▸ **EXERCISE OBJECTIVE**:
Omitting the pictures, output all of the records precisely as written.

-- EXERCISE INPUT follows --

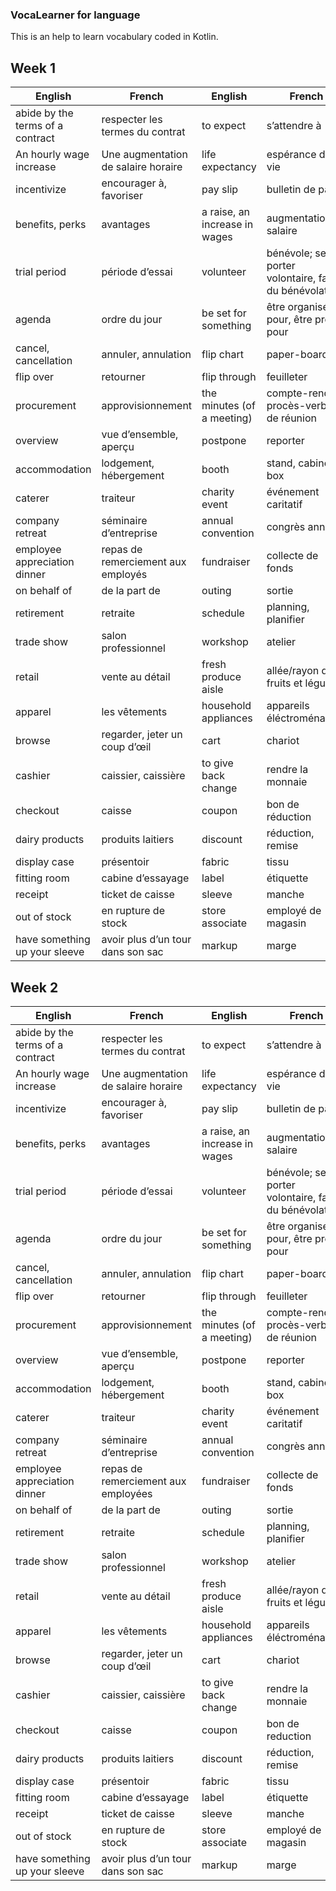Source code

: [](vocalearner_illustration_ia.jpg)

### VocaLearner for language

This is an help to learn vocabulary coded in Kotlin.

## Week 1

| English                                | French                                      | English                              | French                                       |
|----------------------------------------|---------------------------------------------|--------------------------------------|----------------------------------------------|
| abide by the terms of a contract        | respecter les termes du contrat             | to expect                            | s’attendre à                                 |
| An hourly wage increase                 | Une augmentation de salaire horaire         | life expectancy                      | espérance de vie                             |
| incentivize                            | encourager à, favoriser                     | pay slip                             | bulletin de paie                             |
| benefits, perks                        | avantages                                   | a raise, an increase in wages        | augmentation de salaire                      |
| trial period                           | période d’essai                            | volunteer                            | bénévole; se porter volontaire, faire du bénévolat |
| agenda                                 | ordre du jour                              | be set for something                 | être organisé pour, être prêt pour           |
| cancel, cancellation                   | annuler, annulation                        | flip chart                           | paper-board                                 |
| flip over                              | retourner                                  | flip through                         | feuilleter                                   |
| procurement                            | approvisionnement                          | the minutes (of a meeting)           | compte-rendu, procès-verbal de réunion       |
| overview                               | vue d’ensemble, aperçu                     | postpone                             | reporter                                     |
| accommodation                          | lodgement, hébergement                     | booth                                | stand, cabine, box                           |
| caterer                                | traiteur                                   | charity event                        | événement caritatif                          |
| company retreat                        | séminaire d’entreprise                     | annual convention                    | congrès annuel                               |
| employee appreciation dinner           | repas de remerciement aux employés          | fundraiser                           | collecte de fonds                            |
| on behalf of                           | de la part de                              | outing                               | sortie                                       |
| retirement                             | retraite                                   | schedule                             | planning, planifier                          |
| trade show                             | salon professionnel                        | workshop                             | atelier                                      |
| retail                                 | vente au détail                            | fresh produce aisle                  | allée/rayon de fruits et légumes             |
| apparel                                | les vêtements                              | household appliances                 | appareils éléctroménagers                    |
| browse                                 | regarder, jeter un coup d’œil              | cart                                 | chariot                                      |
| cashier                                | caissier, caissière                        | to give back change                  | rendre la monnaie                            |
| checkout                               | caisse                                     | coupon                               | bon de réduction                             |
| dairy products                         | produits laitiers                          | discount                             | réduction, remise                            |
| display case                           | présentoir                                 | fabric                               | tissu                                        |
| fitting room                           | cabine d’essayage                          | label                                | étiquette                                    |
| receipt                                | ticket de caisse                           | sleeve                               | manche                                       |
| out of stock                           | en rupture de stock                        | store associate                      | employé de magasin                           |
| have something up your sleeve          | avoir plus d’un tour dans son sac           | markup                               | marge                                        |


## Week 2

| English                                | French                                      | English                              | French                                       |
|----------------------------------------|---------------------------------------------|--------------------------------------|----------------------------------------------|
| abide by the terms of a contract        | respecter les termes du contrat             | to expect                            | s’attendre à                                 |
| An hourly wage increase                 | Une augmentation de salaire horaire         | life expectancy                      | espérance de vie                             |
| incentivize                            | encourager à, favoriser                     | pay slip                             | bulletin de paie                             |
| benefits, perks                        | avantages                                   | a raise, an increase in wages        | augmentation de salaire                      |
| trial period                           | période d’essai                            | volunteer                            | bénévole; se porter volontaire, faire du bénévolat |
| agenda                                 | ordre du jour                              | be set for something                 | être organise pour, être prêt pour           |
| cancel, cancellation                   | annuler, annulation                        | flip chart                           | paper-board                                 |
| flip over                              | retourner                                  | flip through                         | feuilleter                                   |
| procurement                            | approvisionnement                          | the minutes (of a meeting)           | compte-rendu, procès-verbal de réunion       |
| overview                               | vue d’ensemble, aperçu                     | postpone                             | reporter                                     |
| accommodation                          | lodgement, hébergement                     | booth                                | stand, cabine, box                           |
| caterer                                | traiteur                                   | charity event                        | événement caritatif                          |
| company retreat                        | séminaire d’entreprise                     | annual convention                    | congrès annuel                               |
| employee appreciation dinner           | repas de remerciement aux employées         | fundraiser                           | collecte de fonds                            |
| on behalf of                           | de la part de                              | outing                               | sortie                                       |
| retirement                             | retraite                                   | schedule                             | planning, planifier                          |
| trade show                             | salon professionnel                        | workshop                             | atelier                                      |
| retail                                 | vente au détail                            | fresh produce aisle                  | allée/rayon de fruits et légumes             |
| apparel                                | les vêtements                              | household appliances                 | appareils éléctroménagers                    |
| browse                                 | regarder, jeter un coup d’œil              | cart                                 | chariot                                      |
| cashier                                | caissier, caissière                        | to give back change                  | rendre la monnaie                            |
| checkout                               | caisse                                     | coupon                               | bon de reduction                             |
| dairy products                         | produits laitiers                          | discount                             | réduction, remise                            |
| display case                           | présentoir                                 | fabric                               | tissu                                        |
| fitting room                           | cabine d’essayage                          | label                                | étiquette                                    |
| receipt                                | ticket de caisse                           | sleeve                               | manche                                       |
| out of stock                           | en rupture de stock                        | store associate                      | employé de magasin                           |
| have something up your sleeve          | avoir plus d’un tour dans son sac           | markup                               | marge                                        |
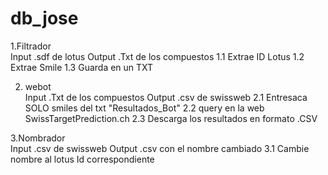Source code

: # db_jose

1.Filtrador		
	Input	.sdf de lotus
	Output	.Txt de los compuestos
	1.1	Extrae ID Lotus
	1.2	Extrae Smile
	1.3	Guarda en un TXT


2. webot		
	Input	.Txt de los compuestos
	Output	.csv de swissweb
	2.1	Entresaca SOLO smiles del txt "Resultados_Bot"
	2.2	query en la web SwissTargetPrediction.ch
	2.3	Descarga los resultados en formato .CSV
		
3.Nombrador		
	Input	.csv de swissweb
	Output	.csv con el nombre cambiado
	3.1	Cambie nombre al lotus Id correspondiente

-- EXERCISE INPUT concluded --

▸ **EXERCISE ANSWER**:
Source code

: [](vocalearner_illustration_ia.jpg)

### VocaLearner for language

This is an help to learn vocabulary coded in Kotlin.

## Week 1

| English                                | French                                      | English                              | French                                       |
|----------------------------------------|---------------------------------------------|--------------------------------------|----------------------------------------------|
| abide by the terms of a contract        | respecter les termes du contrat             | to expect                            | s’attendre à                                 |
| An hourly wage increase                 | Une augmentation de salaire horaire         | life expectancy                      | espérance de vie                             |
| incentivize                            | encourager à, favoriser                     | pay slip                             | bulletin de paie                             |
| benefits, perks                        | avantages                                   | a raise, an increase in wages        | augmentation de salaire                      |
| trial period                           | période d’essai                            | volunteer                            | bénévole; se porter volontaire, faire du bénévolat |
| agenda                                 | ordre du jour                              | be set for something                 | être organisé pour, être prêt pour           |
| cancel, cancellation                   | annuler, annulation                        | flip chart                           | paper-board                                 |
| flip over                              | retourner                                  | flip through                         | feuilleter                                   |
| procurement                            | approvisionnement                          | the minutes (of a meeting)           | compte-rendu, procès-verbal de réunion       |
| overview                               | vue d’ensemble, aperçu                     | postpone                             | reporter                                     |
| accommodation                          | lodgement, hébergement                     | booth                                | stand, cabine, box                           |
| caterer                                | traiteur                                   | charity event                        | événement caritatif                          |
| company retreat                        | séminaire d’entreprise                     | annual convention                    | congrès annuel                               |
| employee appreciation dinner           | repas de remerciement aux employés          | fundraiser                           | collecte de fonds                            |
| on behalf of                           | de la part de                              | outing                               | sortie                                       |
| retirement                             | retraite                                   | schedule                             | planning, planifier                          |
| trade show                             | salon professionnel                        | workshop                             | atelier                                      |
| retail                                 | vente au détail                            | fresh produce aisle                  | allée/rayon de fruits et légumes             |
| apparel                                | les vêtements                              | household appliances                 | appareils éléctroménagers                    |
| browse                                 | regarder, jeter un coup d’œil              | cart                                 | chariot                                      |
| cashier                                | caissier, caissière                        | to give back change                  | rendre la monnaie                            |
| checkout                               | caisse                                     | coupon                               | bon de réduction                             |
| dairy products                         | produits laitiers                          | discount                             | réduction, remise                            |
| display case                           | présentoir                                 | fabric                               | tissu                                        |
| fitting room                           | cabine d’essayage                          | label                                | étiquette                                    |
| receipt                                | ticket de caisse                           | sleeve                               | manche                                       |
| out of stock                           | en rupture de stock                        | store associate                      | employé de magasin                           |
| have something up your sleeve          | avoir plus d’un tour dans son sac           | markup                               | marge                                        |


## Week 2

| English                                | French                                      | English                              | French                                       |
|----------------------------------------|---------------------------------------------|--------------------------------------|----------------------------------------------|
| abide by the terms of a contract        | respecter les termes du contrat             | to expect                            | s’attendre à                                 |
| An hourly wage increase                 | Une augmentation de salaire horaire         | life expectancy                      | espérance de vie                             |
| incentivize                            | encourager à, favoriser                     | pay slip                             | bulletin de paie                             |
| benefits, perks                        | avantages                                   | a raise, an increase in wages        | augmentation de salaire                      |
| trial period                           | période d’essai                            | volunteer                            | bénévole; se porter volontaire, faire du bénévolat |
| agenda                                 | ordre du jour                              | be set for something                 | être organise pour, être prêt pour           |
| cancel, cancellation                   | annuler, annulation                        | flip chart                           | paper-board                                 |
| flip over                              | retourner                                  | flip through                         | feuilleter                                   |
| procurement                            | approvisionnement                          | the minutes (of a meeting)           | compte-rendu, procès-verbal de réunion       |
| overview                               | vue d’ensemble, aperçu                     | postpone                             | reporter                                     |
| accommodation                          | lodgement, hébergement                     | booth                                | stand, cabine, box                           |
| caterer                                | traiteur                                   | charity event                        | événement caritatif                          |
| company retreat                        | séminaire d’entreprise                     | annual convention                    | congrès annuel                               |
| employee appreciation dinner           | repas de remerciement aux employées         | fundraiser                           | collecte de fonds                            |
| on behalf of                           | de la part de                              | outing                               | sortie                                       |
| retirement                             | retraite                                   | schedule                             | planning, planifier                          |
| trade show                             | salon professionnel                        | workshop                             | atelier                                      |
| retail                                 | vente au détail                            | fresh produce aisle                  | allée/rayon de fruits et légumes             |
| apparel                                | les vêtements                              | household appliances                 | appareils éléctroménagers                    |
| browse                                 | regarder, jeter un coup d’œil              | cart                                 | chariot                                      |
| cashier                                | caissier, caissière                        | to give back change                  | rendre la monnaie                            |
| checkout                               | caisse                                     | coupon                               | bon de reduction                             |
| dairy products                         | produits laitiers                          | discount                             | réduction, remise                            |
| display case                           | présentoir                                 | fabric                               | tissu                                        |
| fitting room                           | cabine d’essayage                          | label                                | étiquette                                    |
| receipt                                | ticket de caisse                           | sleeve                               | manche                                       |
| out of stock                           | en rupture de stock                        | store associate                      | employé de magasin                           |
| have something up your sleeve          | avoir plus d’un tour dans son sac           | markup                               | marge                                        |
Source code

: # db_jose

1.Filtrador		
	Input	.sdf de lotus
	Output	.Txt de los compuestos
	1.1	Extrae ID Lotus
	1.2	Extrae Smile
	1.3	Guarda en un TXT


2. webot		
	Input	.Txt de los compuestos
	Output	.csv de swissweb
	2.1	Entresaca SOLO smiles del txt "Resultados_Bot"
	2.2	query en la web SwissTargetPrediction.ch
	2.3	Descarga los resultados en formato .CSV
		
3.Nombrador		
	Input	.csv de swissweb
	Output	.csv con el nombre cambiado
	3.1	Cambie nombre al lotus Id correspondiente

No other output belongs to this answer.